Question

The largest interval for which $x^{12}-x^9+x^4-x+1>0$ is

• A. $-4<x<0$
• B. $0<x<1$
• C. $-100<x<100$
• D. $-\infty <x<\infty$

Answer 1

The correct option is D

$-\infty <x<\infty$

Explanation for correct option

Step 1: When $x\le 0$

Given: $x^{12}-x^9+x^4-x+1$

Let us take the case $x\le 0$

• $x^{12},x^4$will be positive as they have an even power.
• $-x^9,-x$ will be also positive as both will be negative as they are multiplied by a negative symbol.

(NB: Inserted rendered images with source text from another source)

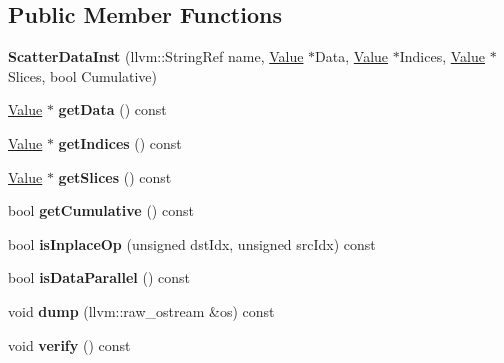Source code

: \subsection*{Public Member Functions}
\begin{DoxyCompactItemize}
\item 
\mbox{\label{classglow_1_1_scatter_data_inst_af2e4f6089adbb4347af595f8f74450df}} 
{\bfseries Scatter\+Data\+Inst} (llvm\+::\+String\+Ref name, \hyperlink{classglow_1_1_value}{Value} $\ast$Data, \hyperlink{classglow_1_1_value}{Value} $\ast$Indices, \hyperlink{classglow_1_1_value}{Value} $\ast$Slices, bool Cumulative)
\item 
\mbox{\label{classglow_1_1_scatter_data_inst_a8a47d95752bb0e1dccbbc0f0291d8813}} 
\hyperlink{classglow_1_1_value}{Value} $\ast$ {\bfseries get\+Data} () const
\item 
\mbox{\label{classglow_1_1_scatter_data_inst_a8b82c5eb6d5e12044a7787730f834fc9}} 
\hyperlink{classglow_1_1_value}{Value} $\ast$ {\bfseries get\+Indices} () const
\item 
\mbox{\label{classglow_1_1_scatter_data_inst_a38809595b139ffe13f8478d12bafd05f}} 
\hyperlink{classglow_1_1_value}{Value} $\ast$ {\bfseries get\+Slices} () const
\item 
\mbox{\label{classglow_1_1_scatter_data_inst_abc464ad1a120e0fabfd5566bd55b2c5a}} 
bool {\bfseries get\+Cumulative} () const
\item 
\mbox{\label{classglow_1_1_scatter_data_inst_a48112061f300599c59d9b64b74df81b4}} 
bool {\bfseries is\+Inplace\+Op} (unsigned dst\+Idx, unsigned src\+Idx) const
\item 
\mbox{\label{classglow_1_1_scatter_data_inst_a3498de00682bc9f582b2d707499904c8}} 
bool {\bfseries is\+Data\+Parallel} () const
\item 
\mbox{\label{classglow_1_1_scatter_data_inst_a12c45a1239feca6dbfe9484c063084ae}} 
void {\bfseries dump} (llvm\+::raw\+\_\+ostream \&os) const
\item 
\mbox{\label{classglow_1_1_scatter_data_inst_a9a4883f910e892588db1981edcbb4ba8}} 
void {\bfseries verify} () const
\end{DoxyCompactItemize}
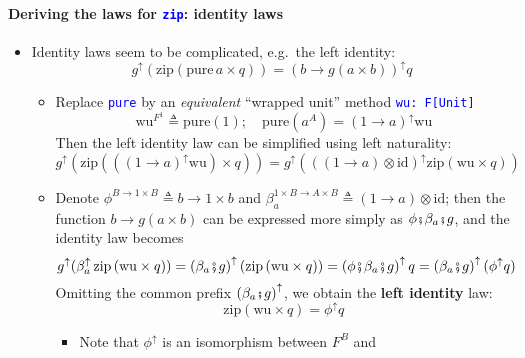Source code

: \paragraph{Deriving the laws for \texttt{\textcolor{blue}{\footnotesize{}zip}}:
identity laws}
\begin{itemize}
\item \vspace{-0.2cm}Identity laws seem to be complicated, e.g.\ the left
identity:{\footnotesize{}
\[
g^{\uparrow}\left(\text{zip}\left(\text{pure}\,a\times q\right)\right)=\left(b\rightarrow g\left(a\times b\right)\right)^{\uparrow}q
\]
}{\footnotesize\par}
\begin{itemize}
\item Replace \texttt{\textcolor{blue}{\footnotesize{}pure}} by an \emph{equivalent}
``wrapped unit'' method \texttt{\textcolor{blue}{\footnotesize{}wu:\ F{[}Unit{]}}}{\footnotesize{}
\[
\text{wu}^{F^{1}}\triangleq\text{pure}\left(1\right);\quad\text{pure}(a^{A})=\left(1\rightarrow a\right)^{\uparrow}\text{wu}
\]
}Then the left identity law can be simplified using left naturality:{\footnotesize{}
\[
g^{\uparrow}\left(\text{zip}\left((\left(1\rightarrow a\right)^{\uparrow}\text{wu})\times q\right)\right)=g^{\uparrow}\left(\left((1\rightarrow a)\otimes\text{id}\right)^{\uparrow}\text{zip}\left(\text{wu}\times q\right)\right)
\]
}{\footnotesize\par}
\item Denote {\footnotesize{}$\phi^{B\rightarrow1\times B}\triangleq b\rightarrow1\times b$}
and {\footnotesize{}$\beta_{a}^{1\times B\rightarrow A\times B}\triangleq\left(1\rightarrow a\right)\otimes\text{id}$};
then the function {\footnotesize{}$b\rightarrow g\left(a\times b\right)$}
can be expressed more simply as {\footnotesize{}$\phi\bef\beta_{a}\bef g$},
and the identity law becomes{\footnotesize{}
\[
g^{\uparrow}(\beta_{a}^{\uparrow}\,\text{zip}\left(\text{wu}\times q\right))=\left(\beta_{a}\bef g\right)^{\uparrow}\left(\text{zip}\left(\text{wu}\times q\right)\right)=\left(\phi\bef\beta_{a}\bef g\right)^{\uparrow}q=\left(\beta_{a}\bef g\right)^{\uparrow}(\phi^{\uparrow}q)
\]
}Omitting the common prefix {\footnotesize{}$\left(\beta_{a}\bef g\right)^{\uparrow}$},
we obtain the \textbf{left identity} law:{\footnotesize{}
\[
\text{zip}\left(\text{wu}\times q\right)=\phi^{\uparrow}q
\]
}{\footnotesize\par}
\begin{itemize}
\item Note that $\phi^{\uparrow}$ is an isomorphism between $F^{B}$ and

\end{itemize}
\end{itemize}
\end{itemize}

$\therefore x^{12}-x^9+x^4-x+1$ will be positive for $x\le 0$.

Step 2: When $0<x<1$

Let us take the case $0<x<1$

• $1-x$ will be positive as $1>x\Rightarrow 1-x>0$.
• Similarly, $x^4-x^9$will be positive as $x^4>x^9$ for the all numbers between $0$ and $1$.

$\therefore x^{12}-x^9+x^4-x+1$will be positive for $0<x<1$.

Step 3: When $x\ge 1$

Let us take the case $x\ge 1$

• $x^{12}-x^9$ will be positive as $x^{12}>x^9\Rightarrow x^{12}-x^9>0$.
• Similarly, $x^4-x$will be positive as $x^4>x\Rightarrow x^4-x>0$.

$\therefore x^{12}-x^9+x^4-x+1$will be positive for $x\ge 1$.

Therefore, $x^{12}-x^9+x^4-x+1$ will be greater than $0$ for all $x$ i.e.$-\infty <x<\infty$.

Hence, the correct option is option (D)